I was confused. I didn't recognise the specific account, and didn't recall seeing any of their tweets - but I was following them. How? Why? Was it a hack? I did a little digging, and finally it twigged...
The account belonged to someone I met at an industry event several years ago. In a fit of mutual back-slapping, we'd followed each other on Twitter. It quickly became apparent that he only ever tweeted about his beloved football team. I felt a bit rude unfollowing him so quickly, so I muted him. I do this occasionally - it is polite to follow some people, but that doesn't mean I have to read whatever nonsense they say.
Follow-But-Mute.
Once I realised what had happened, I quickly blocked the prick. But it got me thinking about some of my own behaviour on social media.

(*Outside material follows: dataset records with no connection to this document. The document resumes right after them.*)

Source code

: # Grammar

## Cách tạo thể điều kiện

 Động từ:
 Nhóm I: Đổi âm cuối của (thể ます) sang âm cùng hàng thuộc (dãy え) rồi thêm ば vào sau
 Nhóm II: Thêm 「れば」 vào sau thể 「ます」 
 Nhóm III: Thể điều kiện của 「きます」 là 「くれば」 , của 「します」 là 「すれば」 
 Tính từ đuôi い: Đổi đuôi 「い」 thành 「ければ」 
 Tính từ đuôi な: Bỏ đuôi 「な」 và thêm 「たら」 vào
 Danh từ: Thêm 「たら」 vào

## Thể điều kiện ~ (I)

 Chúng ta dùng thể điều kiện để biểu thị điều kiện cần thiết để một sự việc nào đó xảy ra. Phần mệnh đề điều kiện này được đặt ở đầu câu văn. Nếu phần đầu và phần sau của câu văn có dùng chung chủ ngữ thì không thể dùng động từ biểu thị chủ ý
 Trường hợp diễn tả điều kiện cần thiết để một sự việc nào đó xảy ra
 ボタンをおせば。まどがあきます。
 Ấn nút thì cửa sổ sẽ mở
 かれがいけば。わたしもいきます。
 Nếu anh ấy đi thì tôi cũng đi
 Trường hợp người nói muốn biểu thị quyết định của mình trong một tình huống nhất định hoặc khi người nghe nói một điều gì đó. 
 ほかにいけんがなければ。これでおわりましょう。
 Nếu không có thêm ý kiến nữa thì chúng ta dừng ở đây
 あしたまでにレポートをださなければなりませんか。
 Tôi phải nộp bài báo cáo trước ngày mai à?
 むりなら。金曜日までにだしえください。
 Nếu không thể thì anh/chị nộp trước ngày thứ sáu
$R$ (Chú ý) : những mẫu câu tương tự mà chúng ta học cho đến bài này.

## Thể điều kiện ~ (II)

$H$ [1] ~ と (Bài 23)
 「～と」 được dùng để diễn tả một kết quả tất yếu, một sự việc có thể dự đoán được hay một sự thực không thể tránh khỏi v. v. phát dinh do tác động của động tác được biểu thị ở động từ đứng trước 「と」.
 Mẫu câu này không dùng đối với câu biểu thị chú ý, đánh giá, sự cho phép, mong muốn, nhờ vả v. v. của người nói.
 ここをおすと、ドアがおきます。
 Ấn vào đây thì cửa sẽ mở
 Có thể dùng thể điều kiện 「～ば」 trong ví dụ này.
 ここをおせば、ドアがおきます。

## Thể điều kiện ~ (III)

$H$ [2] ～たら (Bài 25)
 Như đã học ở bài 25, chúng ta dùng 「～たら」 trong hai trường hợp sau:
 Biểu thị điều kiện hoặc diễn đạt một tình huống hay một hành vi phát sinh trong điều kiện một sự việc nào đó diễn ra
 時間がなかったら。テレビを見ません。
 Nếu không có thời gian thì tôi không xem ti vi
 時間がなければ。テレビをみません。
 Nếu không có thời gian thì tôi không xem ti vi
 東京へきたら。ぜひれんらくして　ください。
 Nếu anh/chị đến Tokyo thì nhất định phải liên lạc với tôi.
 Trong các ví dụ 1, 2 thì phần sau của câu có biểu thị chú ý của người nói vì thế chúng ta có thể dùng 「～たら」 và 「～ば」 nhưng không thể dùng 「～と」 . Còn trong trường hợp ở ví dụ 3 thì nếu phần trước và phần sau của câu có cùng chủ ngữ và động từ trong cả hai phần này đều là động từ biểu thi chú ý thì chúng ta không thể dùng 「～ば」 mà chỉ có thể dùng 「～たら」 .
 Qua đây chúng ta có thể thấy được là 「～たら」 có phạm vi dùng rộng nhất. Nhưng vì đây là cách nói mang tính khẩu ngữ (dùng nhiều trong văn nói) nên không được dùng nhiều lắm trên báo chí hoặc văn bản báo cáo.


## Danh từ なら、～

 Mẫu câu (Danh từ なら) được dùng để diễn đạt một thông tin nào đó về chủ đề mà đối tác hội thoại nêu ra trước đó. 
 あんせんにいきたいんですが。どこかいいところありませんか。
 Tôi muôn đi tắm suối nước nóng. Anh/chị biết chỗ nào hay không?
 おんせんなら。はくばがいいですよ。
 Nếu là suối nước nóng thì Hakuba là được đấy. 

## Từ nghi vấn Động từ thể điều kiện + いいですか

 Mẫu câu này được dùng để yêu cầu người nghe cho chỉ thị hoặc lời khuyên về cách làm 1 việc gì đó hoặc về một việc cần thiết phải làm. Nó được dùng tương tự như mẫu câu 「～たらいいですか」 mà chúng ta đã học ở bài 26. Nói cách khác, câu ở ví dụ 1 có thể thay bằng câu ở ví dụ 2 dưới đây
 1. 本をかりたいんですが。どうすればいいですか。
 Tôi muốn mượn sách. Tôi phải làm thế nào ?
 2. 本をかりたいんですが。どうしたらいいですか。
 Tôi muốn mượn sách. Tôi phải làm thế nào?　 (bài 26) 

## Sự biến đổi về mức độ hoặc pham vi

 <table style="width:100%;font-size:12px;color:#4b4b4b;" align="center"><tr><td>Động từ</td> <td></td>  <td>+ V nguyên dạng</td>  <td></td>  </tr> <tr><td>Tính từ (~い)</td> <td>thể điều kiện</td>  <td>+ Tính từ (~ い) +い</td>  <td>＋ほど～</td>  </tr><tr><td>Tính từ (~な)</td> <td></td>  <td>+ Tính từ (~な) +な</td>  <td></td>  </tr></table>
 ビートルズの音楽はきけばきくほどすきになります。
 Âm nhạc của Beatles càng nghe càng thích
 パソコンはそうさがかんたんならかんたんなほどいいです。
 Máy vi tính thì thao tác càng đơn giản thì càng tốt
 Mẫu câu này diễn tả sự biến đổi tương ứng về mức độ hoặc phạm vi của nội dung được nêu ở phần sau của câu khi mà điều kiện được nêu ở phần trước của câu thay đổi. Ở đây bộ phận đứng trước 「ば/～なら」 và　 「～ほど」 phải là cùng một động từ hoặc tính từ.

There are signals we send just by virtue of existing in public. I hit like on my friends' videos - but I don't always watch them to the end. A mate releases a podcast, so they get retweeted even if I don't actually listen to them. I follow people out of politeness and immediately mute them. If I see someone I find distasteful has followed me, I kick them. A swift block-and-unblock means they stop following me, but don't get notified.
But now I'm wondering if this is all a bit of an antipattern. Do I really need to signal to the world who I follow and who follows me? Would social media be calmer if people weren't chasing for interaction numbers?
Or am I being paranoid? Are people really scouring the history of my favourites to use against me?
This is the peril of the panopticon.